====== Records supplied

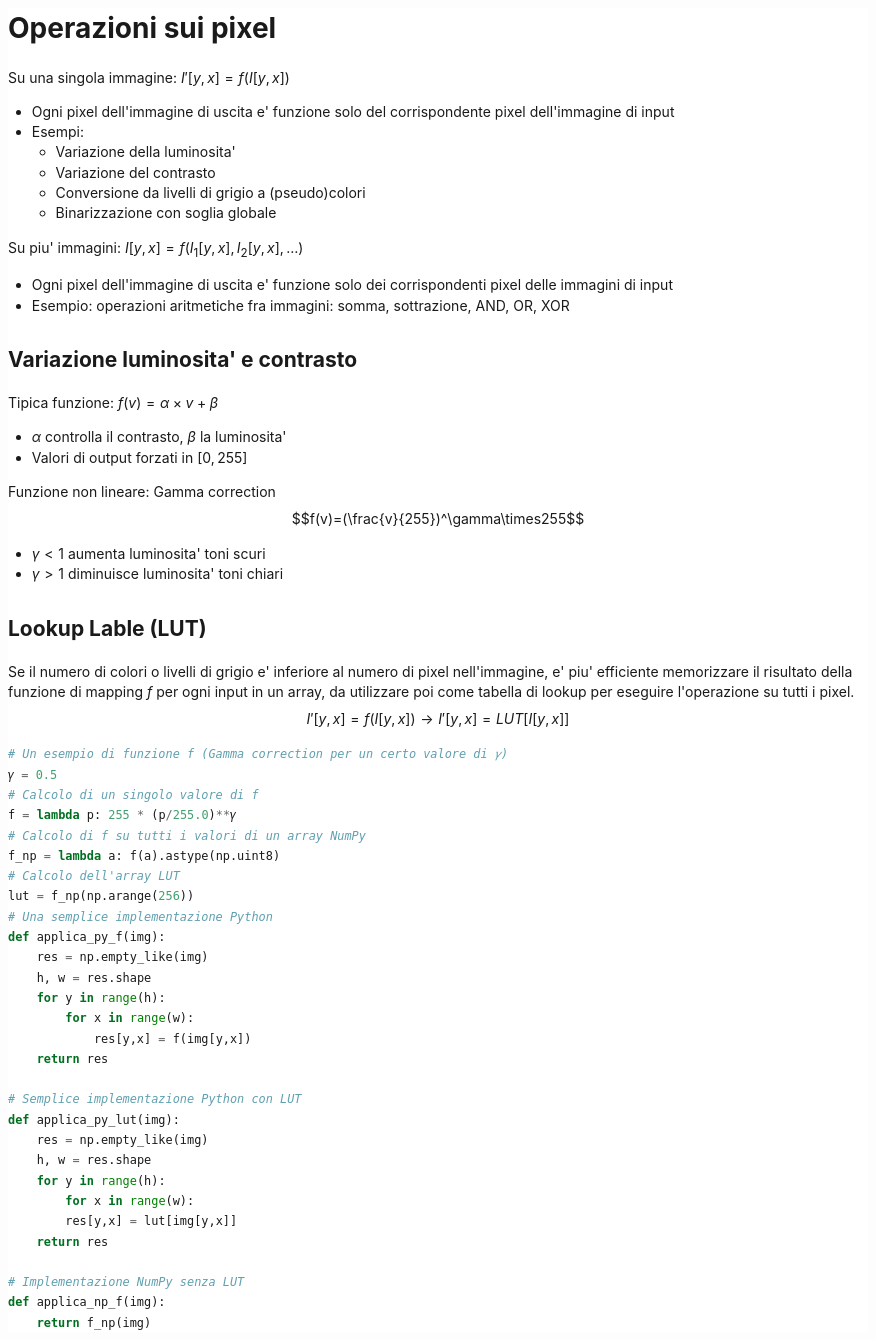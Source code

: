 # Operazioni sui pixel

Su una singola immagine: $I'[y,x]=f(I[y,x])$
- Ogni pixel dell'immagine di uscita e' funzione solo del corrispondente pixel dell'immagine di input
- Esempi:
	- Variazione della luminosita'
	- Variazione del contrasto
	- Conversione da livelli di grigio a (pseudo)colori
	- Binarizzazione con soglia globale

Su piu' immagini: $I[y,x]=f(I_1[y,x],I_2[y,x],\dots)$
- Ogni pixel dell'immagine di uscita e' funzione solo dei corrispondenti pixel delle immagini di input
- Esempio: operazioni aritmetiche fra immagini: somma, sottrazione, AND, OR, XOR

## Variazione luminosita' e contrasto

Tipica funzione: $f(v)=\alpha\times v + \beta$
- $\alpha$ controlla il contrasto, $\beta$ la luminosita'
- Valori di output forzati in $[0,255]$

Funzione non lineare: Gamma correction
$$f(v)=(\frac{v}{255})^\gamma\times255$$
- $\gamma < 1$ aumenta luminosita' toni scuri
- $\gamma > 1$ diminuisce luminosita' toni chiari

## Lookup Lable (LUT)

Se il numero di colori o livelli di grigio e' inferiore al numero di pixel nell'immagine, e' piu' efficiente memorizzare il risultato della funzione di mapping $f$ per ogni input in un array, da utilizzare poi come tabella di lookup per eseguire l'operazione su tutti i pixel.
$$I'[y,x]=f(I[y,x])\rightarrow I'[y,x]=LUT[I[y,x]]$$

```python
# Un esempio di funzione f (Gamma correction per un certo valore di 𝛾)  
𝛾 = 0.5  
# Calcolo di un singolo valore di f  
f = lambda p: 255 * (p/255.0)**𝛾  
# Calcolo di f su tutti i valori di un array NumPy  
f_np = lambda a: f(a).astype(np.uint8)  
# Calcolo dell'array LUT  
lut = f_np(np.arange(256))  
# Una semplice implementazione Python  
def applica_py_f(img):  
	res = np.empty_like(img)  
	h, w = res.shape  
	for y in range(h):  
		for x in range(w):  
			res[y,x] = f(img[y,x])  
	return res

# Semplice implementazione Python con LUT  
def applica_py_lut(img):  
	res = np.empty_like(img)  
	h, w = res.shape  
	for y in range(h):  
		for x in range(w):  
		res[y,x] = lut[img[y,x]]  
	return res

# Implementazione NumPy senza LUT  
def applica_np_f(img):  
	return f_np(img)
```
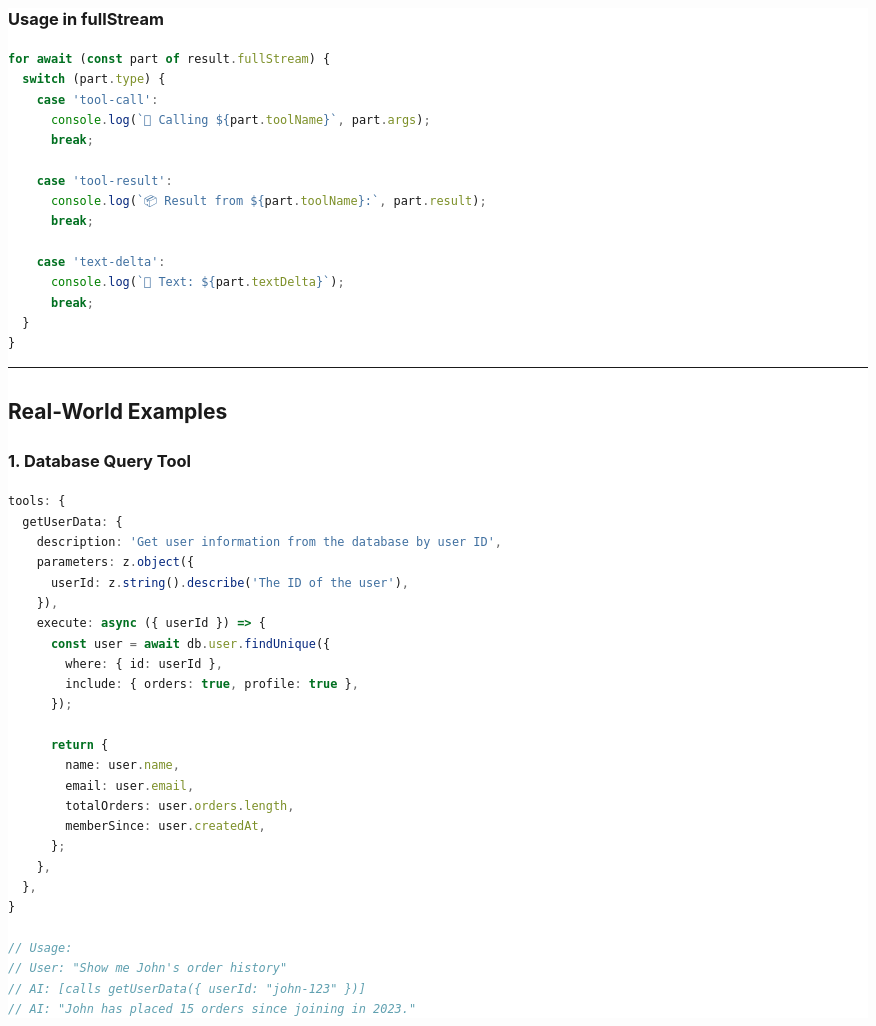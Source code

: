 
### Usage in fullStream

```typescript
for await (const part of result.fullStream) {
  switch (part.type) {
    case 'tool-call':
      console.log(`🔧 Calling ${part.toolName}`, part.args);
      break;
      
    case 'tool-result':
      console.log(`📦 Result from ${part.toolName}:`, part.result);
      break;
      
    case 'text-delta':
      console.log(`📝 Text: ${part.textDelta}`);
      break;
  }
}
```

---

## Real-World Examples

### 1. Database Query Tool

```typescript
tools: {
  getUserData: {
    description: 'Get user information from the database by user ID',
    parameters: z.object({
      userId: z.string().describe('The ID of the user'),
    }),
    execute: async ({ userId }) => {
      const user = await db.user.findUnique({
        where: { id: userId },
        include: { orders: true, profile: true },
      });
      
      return {
        name: user.name,
        email: user.email,
        totalOrders: user.orders.length,
        memberSince: user.createdAt,
      };
    },
  },
}

// Usage:
// User: "Show me John's order history"
// AI: [calls getUserData({ userId: "john-123" })]
// AI: "John has placed 15 orders since joining in 2023."
```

============

# Your objective
Give again, word for word, every line from the top of the entries above to the line holding "Tipica funzione: $f(v)=\alpha\times", both included. Leave the pictures out.

# Solution to the exercise
Source code

: # Operazioni sui pixel

Su una singola immagine: $I'[y,x]=f(I[y,x])$
- Ogni pixel dell'immagine di uscita e' funzione solo del corrispondente pixel dell'immagine di input
- Esempi:
	- Variazione della luminosita'
	- Variazione del contrasto
	- Conversione da livelli di grigio a (pseudo)colori
	- Binarizzazione con soglia globale

Su piu' immagini: $I[y,x]=f(I_1[y,x],I_2[y,x],\dots)$
- Ogni pixel dell'immagine di uscita e' funzione solo dei corrispondenti pixel delle immagini di input
- Esempio: operazioni aritmetiche fra immagini: somma, sottrazione, AND, OR, XOR

## Variazione luminosita' e contrasto

Tipica funzione: $f(v)=\alpha\times v + \beta$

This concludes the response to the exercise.